*Exercise directions*
Repeat the lines of the data exactly and exclude any picture among them.

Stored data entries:
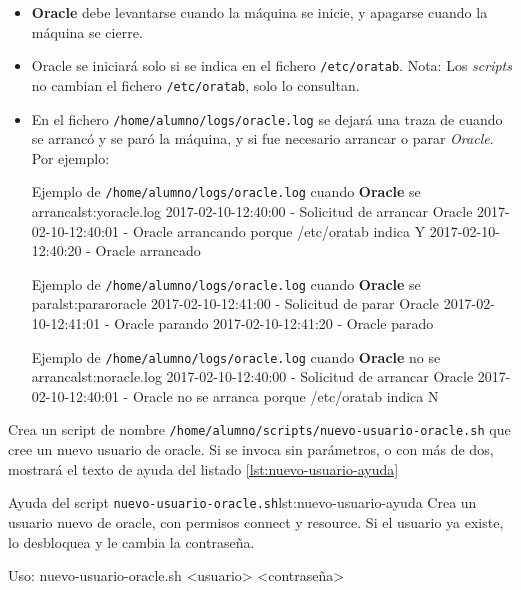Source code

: \begin{homeworkProblem}

  \begin{itemize}
  \item \textbf{Oracle} debe levantarse cuando la máquina se inicie, y apagarse cuando la máquina se cierre.
  \item Oracle se iniciará solo si se indica en el fichero \texttt{/etc/oratab}. {\scriptsize Nota: Los \textit{scripts} no cambian el fichero \texttt{/etc/oratab}, solo lo consultan.}
  
  \item En el fichero \texttt{/home/alumno/logs/oracle.log} se dejará una traza de cuando se arrancó y se paró la máquina, y si fue necesario arrancar o parar \textit{Oracle}. Por ejemplo:
    
    \begin{listadotxt}{Ejemplo de \texttt{/home/alumno/logs/oracle.log} cuando \textbf{Oracle} se arranca}{lst:yoracle.log}
      2017-02-10-12:40:00 - Solicitud de arrancar Oracle
      2017-02-10-12:40:01 - Oracle arrancando porque /etc/oratab indica Y
      2017-02-10-12:40:20 - Oracle arrancado
    \end{listadotxt}

    \begin{listadotxt}{Ejemplo de \texttt{/home/alumno/logs/oracle.log} cuando \textbf{Oracle} se para}{lst:pararoracle}
      2017-02-10-12:41:00 - Solicitud de parar Oracle
      2017-02-10-12:41:01 - Oracle parando
      2017-02-10-12:41:20 - Oracle parado
    \end{listadotxt}

    \begin{listadotxt}{Ejemplo de \texttt{/home/alumno/logs/oracle.log} cuando \textbf{Oracle} no se arranca}{lst:noracle.log}
      2017-02-10-12:40:00 - Solicitud de arrancar Oracle
      2017-02-10-12:40:01 - Oracle no se arranca porque /etc/oratab indica N
    \end{listadotxt}

    
  \end{itemize}
  
\end{homeworkProblem}

\begin{homeworkProblem}
  Crea un script de nombre \texttt{/home/alumno/scripts/nuevo-usuario-oracle.sh} que cree un nuevo usuario de oracle. Si se invoca sin parámetros, o con más de dos, mostrará el texto de ayuda del listado \ref{lst:nuevo-usuario-ayuda}

  \begin{listadotxt}{Ayuda del script \texttt{nuevo-usuario-oracle.sh}}{lst:nuevo-usuario-ayuda}
  Crea un usuario nuevo de oracle, con permisos connect y resource.
  Si el usuario ya existe, lo desbloquea y le cambia la contraseña.
  
  Uso: nuevo-usuario-oracle.sh <usuario> <contraseña>
  \end{listadotxt}
\end{homeworkProblem}


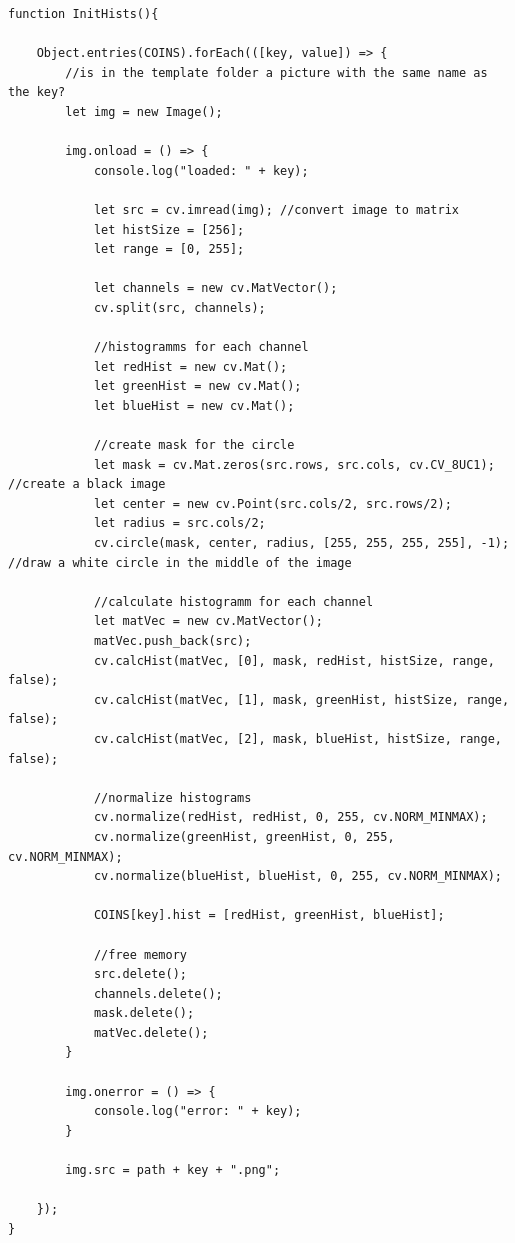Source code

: \begin{lstlisting}[style=JavaScript]
function InitHists(){

    Object.entries(COINS).forEach(([key, value]) => {
        //is in the template folder a picture with the same name as the key?
        let img = new Image();

        img.onload = () => {
            console.log("loaded: " + key);

            let src = cv.imread(img); //convert image to matrix
            let histSize = [256];
            let range = [0, 255];

            let channels = new cv.MatVector();
            cv.split(src, channels);

            //histogramms for each channel
            let redHist = new cv.Mat();
            let greenHist = new cv.Mat();
            let blueHist = new cv.Mat();

            //create mask for the circle
            let mask = cv.Mat.zeros(src.rows, src.cols, cv.CV_8UC1); //create a black image
            let center = new cv.Point(src.cols/2, src.rows/2);
            let radius = src.cols/2;
            cv.circle(mask, center, radius, [255, 255, 255, 255], -1); //draw a white circle in the middle of the image

            //calculate histogramm for each channel
            let matVec = new cv.MatVector();
            matVec.push_back(src);
            cv.calcHist(matVec, [0], mask, redHist, histSize, range, false);
            cv.calcHist(matVec, [1], mask, greenHist, histSize, range, false);
            cv.calcHist(matVec, [2], mask, blueHist, histSize, range, false);

            //normalize histograms
            cv.normalize(redHist, redHist, 0, 255, cv.NORM_MINMAX);
            cv.normalize(greenHist, greenHist, 0, 255, cv.NORM_MINMAX);
            cv.normalize(blueHist, blueHist, 0, 255, cv.NORM_MINMAX);

            COINS[key].hist = [redHist, greenHist, blueHist];

            //free memory
            src.delete();
            channels.delete();
            mask.delete();
            matVec.delete();
        }

        img.onerror = () => {
            console.log("error: " + key);
        }

        img.src = path + key + ".png";

    });
}
\end{lstlisting}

*Answer area*
Source code

: \begin{homeworkProblem}

  \begin{itemize}
  \item \textbf{Oracle} debe levantarse cuando la máquina se inicie, y apagarse cuando la máquina se cierre.
  \item Oracle se iniciará solo si se indica en el fichero \texttt{/etc/oratab}. {\scriptsize Nota: Los \textit{scripts} no cambian el fichero \texttt{/etc/oratab}, solo lo consultan.}
  
  \item En el fichero \texttt{/home/alumno/logs/oracle.log} se dejará una traza de cuando se arrancó y se paró la máquina, y si fue necesario arrancar o parar \textit{Oracle}. Por ejemplo:
    
    \begin{listadotxt}{Ejemplo de \texttt{/home/alumno/logs/oracle.log} cuando \textbf{Oracle} se arranca}{lst:yoracle.log}
      2017-02-10-12:40:00 - Solicitud de arrancar Oracle
      2017-02-10-12:40:01 - Oracle arrancando porque /etc/oratab indica Y
      2017-02-10-12:40:20 - Oracle arrancado
    \end{listadotxt}

    \begin{listadotxt}{Ejemplo de \texttt{/home/alumno/logs/oracle.log} cuando \textbf{Oracle} se para}{lst:pararoracle}
      2017-02-10-12:41:00 - Solicitud de parar Oracle
      2017-02-10-12:41:01 - Oracle parando
      2017-02-10-12:41:20 - Oracle parado
    \end{listadotxt}

    \begin{listadotxt}{Ejemplo de \texttt{/home/alumno/logs/oracle.log} cuando \textbf{Oracle} no se arranca}{lst:noracle.log}
      2017-02-10-12:40:00 - Solicitud de arrancar Oracle
      2017-02-10-12:40:01 - Oracle no se arranca porque /etc/oratab indica N
    \end{listadotxt}

    
  \end{itemize}
  
\end{homeworkProblem}

\begin{homeworkProblem}
  Crea un script de nombre \texttt{/home/alumno/scripts/nuevo-usuario-oracle.sh} que cree un nuevo usuario de oracle. Si se invoca sin parámetros, o con más de dos, mostrará el texto de ayuda del listado \ref{lst:nuevo-usuario-ayuda}

  \begin{listadotxt}{Ayuda del script \texttt{nuevo-usuario-oracle.sh}}{lst:nuevo-usuario-ayuda}
  Crea un usuario nuevo de oracle, con permisos connect y resource.
  Si el usuario ya existe, lo desbloquea y le cambia la contraseña.
  
  Uso: nuevo-usuario-oracle.sh <usuario> <contraseña>
  \end{listadotxt}
\end{homeworkProblem}


Source code

: \begin{lstlisting}[style=JavaScript]
function InitHists(){

    Object.entries(COINS).forEach(([key, value]) => {
        //is in the template folder a picture with the same name as the key?
        let img = new Image();

        img.onload = () => {
            console.log("loaded: " + key);

            let src = cv.imread(img); //convert image to matrix
            let histSize = [256];
            let range = [0, 255];

            let channels = new cv.MatVector();
            cv.split(src, channels);

            //histogramms for each channel
            let redHist = new cv.Mat();
            let greenHist = new cv.Mat();
            let blueHist = new cv.Mat();

            //create mask for the circle
            let mask = cv.Mat.zeros(src.rows, src.cols, cv.CV_8UC1); //create a black image
            let center = new cv.Point(src.cols/2, src.rows/2);
            let radius = src.cols/2;
            cv.circle(mask, center, radius, [255, 255, 255, 255], -1); //draw a white circle in the middle of the image

            //calculate histogramm for each channel
            let matVec = new cv.MatVector();
            matVec.push_back(src);
            cv.calcHist(matVec, [0], mask, redHist, histSize, range, false);
            cv.calcHist(matVec, [1], mask, greenHist, histSize, range, false);
            cv.calcHist(matVec, [2], mask, blueHist, histSize, range, false);

            //normalize histograms
            cv.normalize(redHist, redHist, 0, 255, cv.NORM_MINMAX);
            cv.normalize(greenHist, greenHist, 0, 255, cv.NORM_MINMAX);
            cv.normalize(blueHist, blueHist, 0, 255, cv.NORM_MINMAX);

            COINS[key].hist = [redHist, greenHist, blueHist];

            //free memory
            src.delete();
            channels.delete();
            mask.delete();
            matVec.delete();
        }

        img.onerror = () => {
            console.log("error: " + key);
        }

        img.src = path + key + ".png";

    });
}
\end{lstlisting}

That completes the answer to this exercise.